Basketball is never too far from the minds of Indiana residents.
But when the calendar turns to March, that roundball obsession ratchets up a notch. The games, players and rivalries defining Hoosier high school basketball have lived on for generations.
And over the next few days, people have the chance to vote for the most impactful of the state’s basketball traditions.
“We wanted to get some healthy conversation going, and nothing gets people going in the state like basketball,” said Danny Lopez, vice president of external relations and corporate communications for Pacers Sports & Entertainment.
As Indianapolis prepares to host the 2024 NBA All-Star Game, organizers have unveiled an intersection of basketball, art and culture they’ve invited everyone to take part in. Hoosier Historia is an arts program letting people take a nostalgic look back at the state’s hoops heritage.
Through Wednesday, people can go online to vote for the most important basketball memories in Indiana history from a curated slate of 50 players, places and moments. Among the options is Crawfordsville’s unique place in basketball history. (Go to nba.com/pacers/nba-all-star-2024-indianapolis/ hoosier-historia)
The final 24 selections will be the inspirations for artworks displayed throughout downtown during the All-Star Weekend from Feb. 16 to 18.
“We have an irrational obsession with high school basketball. It defines our childhoods and their experiences growing up. Everyone can remember being in the gym for some big shot or unforgettable player,” Lopez said. “We thought this was something to connect people in 92 counties to All-Star in a different way.”
Hoosier Historia was unveiled in late 2022 as a collaboration between the NBA All-Star 2024 Host Committee, the Indy Arts Council and the Capital Improvements Board. The art project was envisioned as a way to implement the arts community into the All-Star festivities, while making sure the people statewide could take part in the experiences surrounding the game.
The host committee has planned a number of initiatives in the lead-up to the game, including awarding grants for 24 Legacy Projects throughout the state. Grant recipients had to display ways the projects would leave a sustainable, lasting impact on local communities.
More than $1.2 million was invested across the state, with projects impacting more than 100,000 Indiana children.
Hoosier Historia was another include people in the All-Star Game experience, Lopez said.
“All Star Weekend will have something for everybody. It will be a really fun experience and we want people from all over the state to come downtown,” he said. “But we also realize that not everyone will be able to do that. We wanted to be sure people felt connected to the game and the experience in some meaningful way.”

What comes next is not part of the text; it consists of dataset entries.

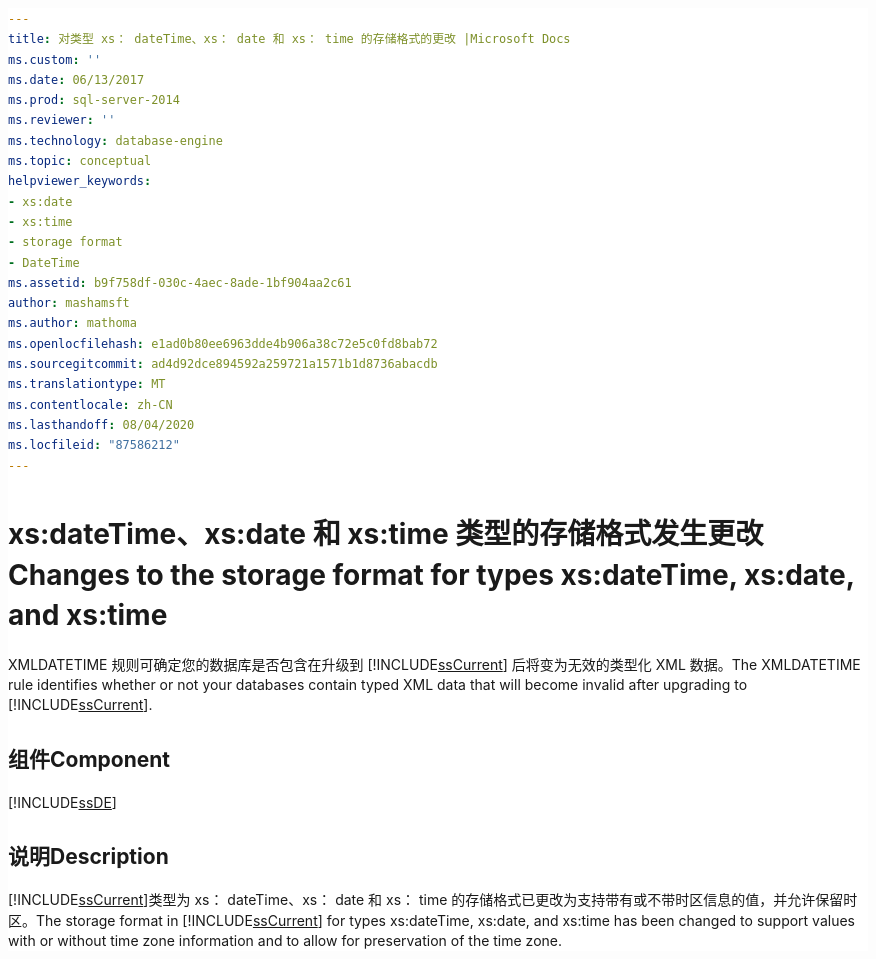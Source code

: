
 ```yaml
---
title: 对类型 xs： dateTime、xs： date 和 xs： time 的存储格式的更改 |Microsoft Docs
ms.custom: ''
ms.date: 06/13/2017
ms.prod: sql-server-2014
ms.reviewer: ''
ms.technology: database-engine
ms.topic: conceptual
helpviewer_keywords:
- xs:date
- xs:time
- storage format
- DateTime
ms.assetid: b9f758df-030c-4aec-8ade-1bf904aa2c61
author: mashamsft
ms.author: mathoma
ms.openlocfilehash: e1ad0b80ee6963dde4b906a38c72e5c0fd8bab72
ms.sourcegitcommit: ad4d92dce894592a259721a1571b1d8736abacdb
ms.translationtype: MT
ms.contentlocale: zh-CN
ms.lasthandoff: 08/04/2020
ms.locfileid: "87586212"
---
```

# <a name="changes-to-the-storage-format-for-types-xsdatetime-xsdate-and-xstime"></a><span data-ttu-id="4adf4-102">xs:dateTime、xs:date 和 xs:time 类型的存储格式发生更改</span><span class="sxs-lookup"><span data-stu-id="4adf4-102">Changes to the storage format for types xs:dateTime, xs:date, and xs:time</span></span>
  <span data-ttu-id="4adf4-103">XMLDATETIME 规则可确定您的数据库是否包含在升级到 [!INCLUDE[ssCurrent](../../includes/sscurrent-md.md)] 后将变为无效的类型化 XML 数据。</span><span class="sxs-lookup"><span data-stu-id="4adf4-103">The XMLDATETIME rule identifies whether or not your databases contain typed XML data that will become invalid after upgrading to [!INCLUDE[ssCurrent](../../includes/sscurrent-md.md)].</span></span>  
  
## <a name="component"></a><span data-ttu-id="4adf4-104">组件</span><span class="sxs-lookup"><span data-stu-id="4adf4-104">Component</span></span>  
 [!INCLUDE[ssDE](../../includes/ssde-md.md)]  
  
## <a name="description"></a><span data-ttu-id="4adf4-105">说明</span><span class="sxs-lookup"><span data-stu-id="4adf4-105">Description</span></span>  
 <span data-ttu-id="4adf4-106">[!INCLUDE[ssCurrent](../../includes/sscurrent-md.md)]类型为 xs： dateTime、xs： date 和 xs： time 的存储格式已更改为支持带有或不带时区信息的值，并允许保留时区。</span><span class="sxs-lookup"><span data-stu-id="4adf4-106">The storage format in [!INCLUDE[ssCurrent](../../includes/sscurrent-md.md)] for types xs:dateTime, xs:date, and xs:time has been changed to support values with or without time zone information and to allow for preservation of the time zone.</span></span>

Organizers put together a subcommittee to look at the breadth of Indiana high school basketball history, tasked with the unenviable responsibility of narrowing it down to 50 people, places and moments. The group consisted of former Indiana High School Athletic Association officials, coaches, players and journalists who have spent decades covering boys and girls state basketball tournaments in Indiana.
They poured over different moments before winnowing down their list to 50.
“We knew that ultimately, the credibility of the thing hinged on who participated in it,” Lopez said. “We weren’t going to create that internally; we wanted to have voices who have lived through these experiences.”
Some of the choices were no brainers — the Milan Miracle, or Crispus Attucks becoming the first Black team to win a state championship anywhere in the country. Legendary coaches and players such as John Wooden, Larry Bird and Oscar Robertson were recognized.
But the choices also include stories that may be famous in the communities where they happen, but not everyone knows about.
Among those are Johnson County’s two entries.
The Franklin Wonder Five were the first of only two teams in Indiana history to win three consecutive state championships, which they did from 1920 to 1922. They went on to all play for Franklin College, where they had one undefeated season and won two state collegiate championships.
In 1939, George Crowe of Franklin High School became the very first Mr. Basketball in state history. Crowe, who was Black, attended what is now the University of Indianapolis and served in the U.S. Army in World War II before going on to play 14 years of professional baseball, including stops in the minor leagues and the Negro League before playing several seasons in Major League Baseball.
People are able to go onto the Hoosier Historia website and vote as many times as they want for their favorite memories. The final 24 selections, which will be announced on Thursday, will be used as inspiration for artists around the state to create sculptures that will be displayed downtown during NBA All-Star 2024.
The contest is fun, and a way to fall down the rabbit hole of basketball history, Lopez said. But organizers also hope that it sparks some curiosity about little-known Hoosier heritage.
“When you get on there and read through the stories, I think everyone is going to learn something,” Lopez said. “There are things on there that you may not know, or you thought you knew. Hopefully, it’s something fun that prompts you to do more research.”